North Korea has yet to respond, and the White House distanced itself from Tillerson’s overture, which came two weeks after North Korea tested a missile that could potentially carry a nuclear warhead to the U.S. Eastern Seaboard.
Tillerson, who will address a U.N. Security Council meeting on North Korea on Friday, has carried the torch for engagement, and as fears of confrontation have risen, has progressively eased the threshold under which he says the U.S. could hold direct discussions with the reclusive nation.
“We are ready to talk anytime North Korea would like to talk. And we are ready to have the first meeting without preconditions,” Tillerson said at the Atlantic Council think tank, adding that the North would need to pause its weapons testing. It has conducted more than 20 ballistic missile launches and one nuclear test explosion this year. He called it “unrealistic” to expect it to enter talks ready to relinquish a WMD program it invested so much in developing, although that remained the ultimate goal.
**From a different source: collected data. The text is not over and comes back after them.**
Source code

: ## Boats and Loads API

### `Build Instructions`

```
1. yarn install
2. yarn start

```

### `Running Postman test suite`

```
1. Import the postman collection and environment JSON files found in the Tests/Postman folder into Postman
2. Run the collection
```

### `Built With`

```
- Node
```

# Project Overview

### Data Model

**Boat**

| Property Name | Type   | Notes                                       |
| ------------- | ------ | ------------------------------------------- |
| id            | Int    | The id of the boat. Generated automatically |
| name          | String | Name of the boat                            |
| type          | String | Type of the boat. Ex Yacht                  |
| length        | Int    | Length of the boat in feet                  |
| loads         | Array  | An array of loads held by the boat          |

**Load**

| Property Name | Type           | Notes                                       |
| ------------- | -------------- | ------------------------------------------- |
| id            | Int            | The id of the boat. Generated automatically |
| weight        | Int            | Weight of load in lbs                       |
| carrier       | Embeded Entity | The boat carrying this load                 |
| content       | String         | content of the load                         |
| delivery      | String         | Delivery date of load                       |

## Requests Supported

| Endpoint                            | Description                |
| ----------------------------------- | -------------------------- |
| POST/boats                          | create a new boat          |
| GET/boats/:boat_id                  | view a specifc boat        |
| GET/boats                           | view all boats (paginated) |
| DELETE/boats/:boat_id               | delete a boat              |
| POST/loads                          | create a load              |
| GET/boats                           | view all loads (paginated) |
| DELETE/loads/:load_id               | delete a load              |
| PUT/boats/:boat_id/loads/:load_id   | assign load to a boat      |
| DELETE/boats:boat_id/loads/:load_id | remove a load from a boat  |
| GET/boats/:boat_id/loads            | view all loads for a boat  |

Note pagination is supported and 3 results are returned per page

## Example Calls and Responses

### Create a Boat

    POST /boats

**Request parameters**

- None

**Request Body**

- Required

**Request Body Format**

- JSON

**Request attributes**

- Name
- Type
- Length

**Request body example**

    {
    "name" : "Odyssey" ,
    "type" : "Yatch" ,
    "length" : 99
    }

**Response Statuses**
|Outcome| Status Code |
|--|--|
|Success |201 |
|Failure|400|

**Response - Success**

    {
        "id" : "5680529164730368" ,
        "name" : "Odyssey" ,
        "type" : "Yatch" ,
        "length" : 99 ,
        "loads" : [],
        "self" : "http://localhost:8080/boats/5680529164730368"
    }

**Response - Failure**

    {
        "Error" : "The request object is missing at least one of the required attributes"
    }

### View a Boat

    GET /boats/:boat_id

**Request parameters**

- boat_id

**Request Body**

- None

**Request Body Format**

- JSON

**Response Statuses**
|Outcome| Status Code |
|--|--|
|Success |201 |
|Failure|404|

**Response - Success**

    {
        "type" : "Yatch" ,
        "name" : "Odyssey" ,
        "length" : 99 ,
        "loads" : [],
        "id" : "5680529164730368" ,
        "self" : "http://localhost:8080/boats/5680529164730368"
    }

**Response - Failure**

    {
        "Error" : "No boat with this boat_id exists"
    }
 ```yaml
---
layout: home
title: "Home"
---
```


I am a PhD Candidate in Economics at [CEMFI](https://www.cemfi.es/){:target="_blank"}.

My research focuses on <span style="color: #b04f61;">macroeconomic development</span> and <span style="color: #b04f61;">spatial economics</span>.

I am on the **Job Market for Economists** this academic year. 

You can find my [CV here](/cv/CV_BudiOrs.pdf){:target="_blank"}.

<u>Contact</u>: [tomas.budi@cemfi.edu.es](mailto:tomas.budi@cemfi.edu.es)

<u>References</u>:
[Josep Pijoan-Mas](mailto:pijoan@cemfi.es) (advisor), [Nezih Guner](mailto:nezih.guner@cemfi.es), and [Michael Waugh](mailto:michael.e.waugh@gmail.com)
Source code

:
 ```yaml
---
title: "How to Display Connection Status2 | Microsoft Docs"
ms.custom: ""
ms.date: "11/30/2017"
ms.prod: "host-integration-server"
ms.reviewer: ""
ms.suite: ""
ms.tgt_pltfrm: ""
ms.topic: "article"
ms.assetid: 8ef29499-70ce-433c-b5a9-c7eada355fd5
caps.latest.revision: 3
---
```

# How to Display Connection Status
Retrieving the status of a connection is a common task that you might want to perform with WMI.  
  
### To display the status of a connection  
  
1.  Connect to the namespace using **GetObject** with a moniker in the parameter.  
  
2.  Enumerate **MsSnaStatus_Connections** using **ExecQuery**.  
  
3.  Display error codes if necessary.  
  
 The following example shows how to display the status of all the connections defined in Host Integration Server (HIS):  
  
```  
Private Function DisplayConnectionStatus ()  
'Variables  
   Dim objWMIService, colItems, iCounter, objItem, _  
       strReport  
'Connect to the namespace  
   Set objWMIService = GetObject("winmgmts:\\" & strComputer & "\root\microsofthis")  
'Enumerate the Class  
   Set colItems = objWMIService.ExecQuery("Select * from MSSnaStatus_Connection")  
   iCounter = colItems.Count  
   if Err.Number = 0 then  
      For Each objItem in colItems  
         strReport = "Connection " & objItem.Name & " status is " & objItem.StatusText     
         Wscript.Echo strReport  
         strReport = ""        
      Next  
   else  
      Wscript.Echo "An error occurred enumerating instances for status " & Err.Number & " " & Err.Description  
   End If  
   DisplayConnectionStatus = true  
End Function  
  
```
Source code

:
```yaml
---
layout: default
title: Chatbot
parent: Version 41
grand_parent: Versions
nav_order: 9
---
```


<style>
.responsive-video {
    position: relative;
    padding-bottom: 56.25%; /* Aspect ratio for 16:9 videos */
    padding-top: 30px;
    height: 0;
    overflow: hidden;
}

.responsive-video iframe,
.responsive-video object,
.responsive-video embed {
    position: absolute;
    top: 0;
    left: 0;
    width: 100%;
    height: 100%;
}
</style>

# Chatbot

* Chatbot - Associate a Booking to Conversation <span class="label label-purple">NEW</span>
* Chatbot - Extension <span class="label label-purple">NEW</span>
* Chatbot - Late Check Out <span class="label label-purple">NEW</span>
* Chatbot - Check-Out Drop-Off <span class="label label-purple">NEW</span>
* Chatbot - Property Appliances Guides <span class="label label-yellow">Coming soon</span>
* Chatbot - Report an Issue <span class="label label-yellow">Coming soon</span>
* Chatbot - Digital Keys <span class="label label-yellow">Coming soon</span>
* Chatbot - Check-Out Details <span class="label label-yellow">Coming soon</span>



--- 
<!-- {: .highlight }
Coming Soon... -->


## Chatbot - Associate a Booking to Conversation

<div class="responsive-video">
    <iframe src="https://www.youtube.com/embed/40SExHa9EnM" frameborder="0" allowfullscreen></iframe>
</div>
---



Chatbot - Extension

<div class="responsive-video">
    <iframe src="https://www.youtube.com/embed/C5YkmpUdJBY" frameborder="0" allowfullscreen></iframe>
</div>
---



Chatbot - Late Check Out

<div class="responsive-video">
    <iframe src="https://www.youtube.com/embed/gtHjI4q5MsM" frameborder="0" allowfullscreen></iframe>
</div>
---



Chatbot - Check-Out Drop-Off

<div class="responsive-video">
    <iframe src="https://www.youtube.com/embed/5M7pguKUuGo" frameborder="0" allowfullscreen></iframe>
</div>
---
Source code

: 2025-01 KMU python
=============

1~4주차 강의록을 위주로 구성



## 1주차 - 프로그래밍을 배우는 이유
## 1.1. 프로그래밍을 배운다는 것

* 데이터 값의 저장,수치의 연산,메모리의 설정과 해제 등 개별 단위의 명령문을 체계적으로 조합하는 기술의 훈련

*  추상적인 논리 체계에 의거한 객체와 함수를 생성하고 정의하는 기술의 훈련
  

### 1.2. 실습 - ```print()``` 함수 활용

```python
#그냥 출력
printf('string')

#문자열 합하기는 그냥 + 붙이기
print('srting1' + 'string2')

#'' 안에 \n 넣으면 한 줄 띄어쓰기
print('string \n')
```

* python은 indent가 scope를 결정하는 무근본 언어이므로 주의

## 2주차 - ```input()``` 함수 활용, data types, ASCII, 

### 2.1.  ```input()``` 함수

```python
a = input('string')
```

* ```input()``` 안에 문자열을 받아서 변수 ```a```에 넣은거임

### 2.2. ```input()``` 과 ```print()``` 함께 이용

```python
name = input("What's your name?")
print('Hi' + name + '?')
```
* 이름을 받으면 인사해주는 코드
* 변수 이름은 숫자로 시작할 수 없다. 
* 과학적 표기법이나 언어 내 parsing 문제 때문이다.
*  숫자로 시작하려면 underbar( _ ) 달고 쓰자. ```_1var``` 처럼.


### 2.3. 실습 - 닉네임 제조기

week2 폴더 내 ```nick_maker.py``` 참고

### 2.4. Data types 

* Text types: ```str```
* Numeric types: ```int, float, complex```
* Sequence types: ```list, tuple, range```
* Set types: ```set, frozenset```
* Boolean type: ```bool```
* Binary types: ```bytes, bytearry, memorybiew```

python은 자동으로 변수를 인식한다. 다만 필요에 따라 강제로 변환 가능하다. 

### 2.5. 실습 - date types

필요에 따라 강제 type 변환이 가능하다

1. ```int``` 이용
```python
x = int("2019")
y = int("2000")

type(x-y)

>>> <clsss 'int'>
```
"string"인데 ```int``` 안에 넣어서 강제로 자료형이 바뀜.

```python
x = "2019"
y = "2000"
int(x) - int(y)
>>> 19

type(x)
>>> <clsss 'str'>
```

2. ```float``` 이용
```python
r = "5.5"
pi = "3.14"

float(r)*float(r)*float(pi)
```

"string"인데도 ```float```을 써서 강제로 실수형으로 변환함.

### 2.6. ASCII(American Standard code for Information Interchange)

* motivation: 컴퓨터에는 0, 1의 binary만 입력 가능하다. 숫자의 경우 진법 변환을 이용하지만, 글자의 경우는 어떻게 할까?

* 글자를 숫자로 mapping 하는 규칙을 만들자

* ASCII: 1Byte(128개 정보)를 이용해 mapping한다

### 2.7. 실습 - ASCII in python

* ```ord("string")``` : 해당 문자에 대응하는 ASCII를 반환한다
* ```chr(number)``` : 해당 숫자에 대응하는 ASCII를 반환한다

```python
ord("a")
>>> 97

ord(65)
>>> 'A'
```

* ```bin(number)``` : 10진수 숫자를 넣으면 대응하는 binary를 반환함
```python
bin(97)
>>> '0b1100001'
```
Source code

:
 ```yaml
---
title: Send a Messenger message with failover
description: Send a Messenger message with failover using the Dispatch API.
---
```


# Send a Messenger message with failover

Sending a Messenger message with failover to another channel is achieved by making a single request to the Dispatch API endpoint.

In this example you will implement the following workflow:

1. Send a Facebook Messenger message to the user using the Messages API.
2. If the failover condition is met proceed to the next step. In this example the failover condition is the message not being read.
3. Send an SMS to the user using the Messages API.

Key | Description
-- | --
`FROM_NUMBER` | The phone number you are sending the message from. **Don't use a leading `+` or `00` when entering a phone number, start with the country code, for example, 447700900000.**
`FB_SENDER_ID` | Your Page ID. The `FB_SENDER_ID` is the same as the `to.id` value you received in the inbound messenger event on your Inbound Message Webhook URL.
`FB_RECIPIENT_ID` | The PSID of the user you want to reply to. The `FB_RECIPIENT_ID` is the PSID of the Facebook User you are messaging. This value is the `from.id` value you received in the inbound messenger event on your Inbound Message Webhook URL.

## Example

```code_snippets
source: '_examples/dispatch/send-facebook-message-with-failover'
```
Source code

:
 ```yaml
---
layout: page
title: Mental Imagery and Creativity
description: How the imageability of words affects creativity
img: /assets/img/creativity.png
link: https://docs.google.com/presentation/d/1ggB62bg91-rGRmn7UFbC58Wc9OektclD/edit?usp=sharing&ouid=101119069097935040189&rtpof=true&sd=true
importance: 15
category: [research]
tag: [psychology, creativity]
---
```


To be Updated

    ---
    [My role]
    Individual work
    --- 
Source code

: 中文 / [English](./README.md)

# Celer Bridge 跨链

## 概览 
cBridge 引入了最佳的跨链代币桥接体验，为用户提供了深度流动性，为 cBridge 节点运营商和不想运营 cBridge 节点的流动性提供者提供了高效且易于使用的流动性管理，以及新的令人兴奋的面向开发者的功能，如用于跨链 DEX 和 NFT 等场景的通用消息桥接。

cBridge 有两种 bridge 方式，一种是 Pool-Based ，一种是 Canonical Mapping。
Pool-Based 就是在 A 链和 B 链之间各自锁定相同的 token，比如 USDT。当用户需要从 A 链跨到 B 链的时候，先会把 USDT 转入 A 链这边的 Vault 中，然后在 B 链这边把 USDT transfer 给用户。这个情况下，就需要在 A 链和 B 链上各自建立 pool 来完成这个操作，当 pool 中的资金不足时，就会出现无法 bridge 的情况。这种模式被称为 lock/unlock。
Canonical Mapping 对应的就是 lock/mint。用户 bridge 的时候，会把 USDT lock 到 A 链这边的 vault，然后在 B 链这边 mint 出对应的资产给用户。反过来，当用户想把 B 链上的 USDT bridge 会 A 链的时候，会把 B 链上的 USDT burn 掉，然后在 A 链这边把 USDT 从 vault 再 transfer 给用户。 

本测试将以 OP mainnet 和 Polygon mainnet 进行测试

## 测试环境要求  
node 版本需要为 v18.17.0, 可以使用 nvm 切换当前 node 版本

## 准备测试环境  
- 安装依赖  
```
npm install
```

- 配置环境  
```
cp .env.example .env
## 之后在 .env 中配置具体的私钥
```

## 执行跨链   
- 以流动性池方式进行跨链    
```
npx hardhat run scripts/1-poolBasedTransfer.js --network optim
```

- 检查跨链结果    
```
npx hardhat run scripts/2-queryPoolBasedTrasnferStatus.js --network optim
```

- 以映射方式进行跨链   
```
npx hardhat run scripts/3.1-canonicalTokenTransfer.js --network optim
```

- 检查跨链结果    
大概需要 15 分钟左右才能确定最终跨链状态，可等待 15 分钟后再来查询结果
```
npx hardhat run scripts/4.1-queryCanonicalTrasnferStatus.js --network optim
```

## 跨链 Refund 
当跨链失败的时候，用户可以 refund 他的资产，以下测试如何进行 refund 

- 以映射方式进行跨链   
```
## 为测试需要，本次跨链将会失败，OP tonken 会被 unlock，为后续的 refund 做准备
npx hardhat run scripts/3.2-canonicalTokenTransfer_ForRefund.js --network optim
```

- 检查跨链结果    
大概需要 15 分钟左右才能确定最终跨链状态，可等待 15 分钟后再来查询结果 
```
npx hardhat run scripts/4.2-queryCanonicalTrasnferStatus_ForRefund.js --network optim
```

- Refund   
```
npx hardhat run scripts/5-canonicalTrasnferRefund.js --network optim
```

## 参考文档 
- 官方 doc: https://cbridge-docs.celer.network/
China, which has urged dialogue, and U.S. ally South Korea, which fears disruption to the Winter Olympics it hosts in February, both welcomed Tillerson’s proposal.
The White House sounded less supportive. Two hours after Tillerson’s speech, White House spokeswoman Sarah Huckabee Sanders said: “The president’s views on North Korea have not changed. North Korea is acting in an unsafe way not only toward Japan, China and South Korea, but the entire world.”
Without White House support, Tillerson’s call for unconditional talks would fall flat, said Mark Fitzpatrick at the International Institute for Strategic Studies. “A skeptic might say that at least he wants to show the U.S. is trying diplomacy, so as to make any future military action more justifiable,” Fitzpatrick said.